## WHAT THE EXERCISE ASKS
From the records that follow, copy every line in which "新浪网友" appears.

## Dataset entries

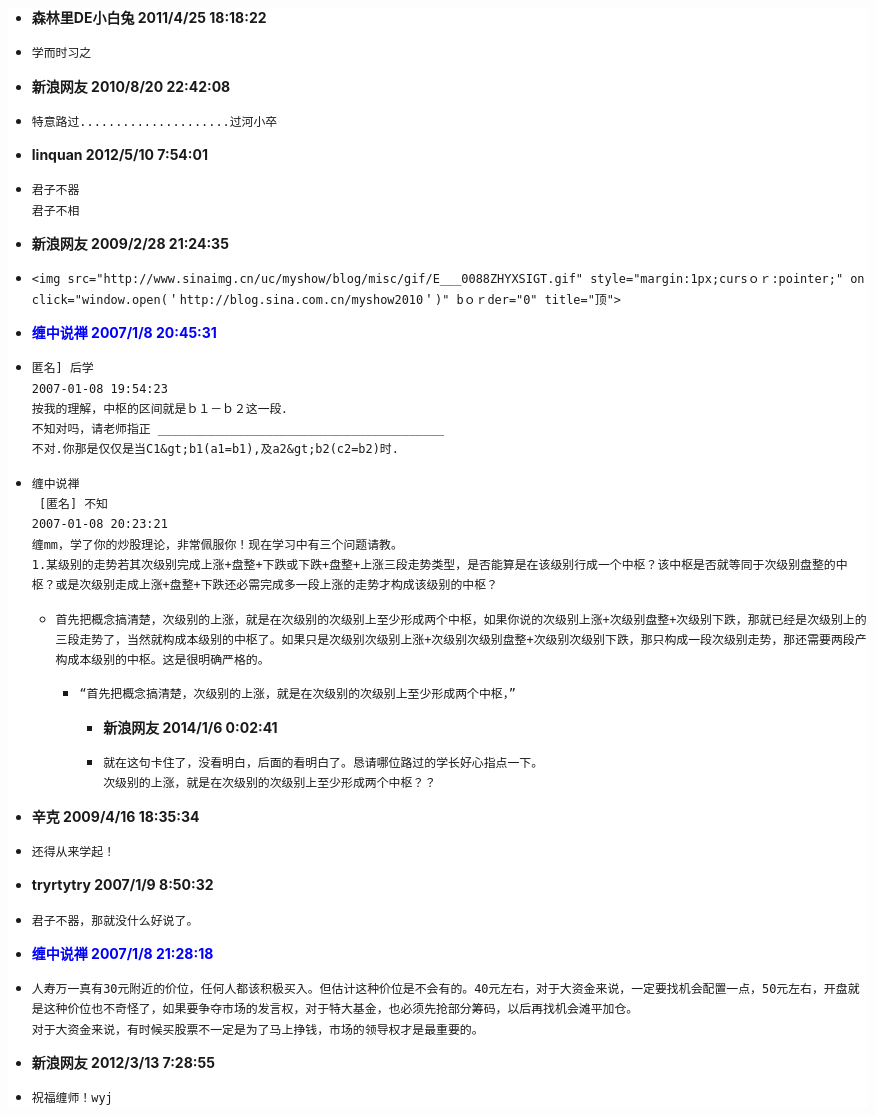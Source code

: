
   ```
  ```
- **森林里DE小白兔 2011/4/25 18:18:22**
- ```
  学而时习之
  ```
- **新浪网友 2010/8/20 22:42:08**
- ```
  特意路过.....................过河小卒
  ```
- **linquan 2012/5/10 7:54:01**
- ```
  君子不器
  君子不相
  ```
- **新浪网友 2009/2/28 21:24:35**
- ```
  <img src="http://www.sinaimg.cn/uc/myshow/blog/misc/gif/E___0088ZHYXSIGT.gif" style="margin:1px;cursｏｒ:pointer;" onclick="window.open(＇http://blog.sina.com.cn/myshow2010＇)" bｏｒder="0" title="顶">
  ```
- <font color='blue'>**缠中说禅 2007/1/8 20:45:31**</font>
- ```
  匿名] 后学 
  2007-01-08 19:54:23 
  按我的理解，中枢的区间就是ｂ１－ｂ２这一段．
  不知对吗，请老师指正 ________________________________________
  不对.你那是仅仅是当C1&gt;b1(a1=b1),及a2&gt;b2(c2=b2)时.
  ```
- ```
  缠中说禅
   [匿名] 不知  
  2007-01-08 20:23:21 
  缠mm，学了你的炒股理论，非常佩服你！现在学习中有三个问题请教。
  1.某级别的走势若其次级别完成上涨+盘整+下跌或下跌+盘整+上涨三段走势类型，是否能算是在该级别行成一个中枢？该中枢是否就等同于次级别盘整的中枢？或是次级别走成上涨+盘整+下跌还必需完成多一段上涨的走势才构成该级别的中枢？
  ```
   - ```
     首先把概念搞清楚，次级别的上涨，就是在次级别的次级别上至少形成两个中枢，如果你说的次级别上涨+次级别盘整+次级别下跌，那就已经是次级别上的三段走势了，当然就构成本级别的中枢了。如果只是次级别次级别上涨+次级别次级别盘整+次级别次级别下跌，那只构成一段次级别走势，那还需要两段产构成本级别的中枢。这是很明确严格的。
     ```
      - ```
        “首先把概念搞清楚，次级别的上涨，就是在次级别的次级别上至少形成两个中枢，”
        ```
         - **新浪网友 2014/1/6 0:02:41**
         - ```
           就在这句卡住了，没看明白，后面的看明白了。恳请哪位路过的学长好心指点一下。
           次级别的上涨，就是在次级别的次级别上至少形成两个中枢？？
           ```
- **辛克 2009/4/16 18:35:34**
- ```
  还得从来学起！
  ```
- **tryrtytry 2007/1/9 8:50:32**
- ```
  君子不器，那就没什么好说了。
  ```
- <font color='blue'>**缠中说禅 2007/1/8 21:28:18**</font>
- ```
  人寿万一真有30元附近的价位，任何人都该积极买入。但估计这种价位是不会有的。40元左右，对于大资金来说，一定要找机会配置一点，50元左右，开盘就是这种价位也不奇怪了，如果要争夺市场的发言权，对于特大基金，也必须先抢部分筹码，以后再找机会滩平加仓。
  对于大资金来说，有时候买股票不一定是为了马上挣钱，市场的领导权才是最重要的。
  ```
- **新浪网友 2012/3/13 7:28:55**
- ```
  祝福缠师！wyj
  ```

## WRITTEN RESPONSE
- **新浪网友 2010/8/20 22:42:08**
- **新浪网友 2009/2/28 21:24:35**
         - **新浪网友 2014/1/6 0:02:41**
- **新浪网友 2012/3/13 7:28:55**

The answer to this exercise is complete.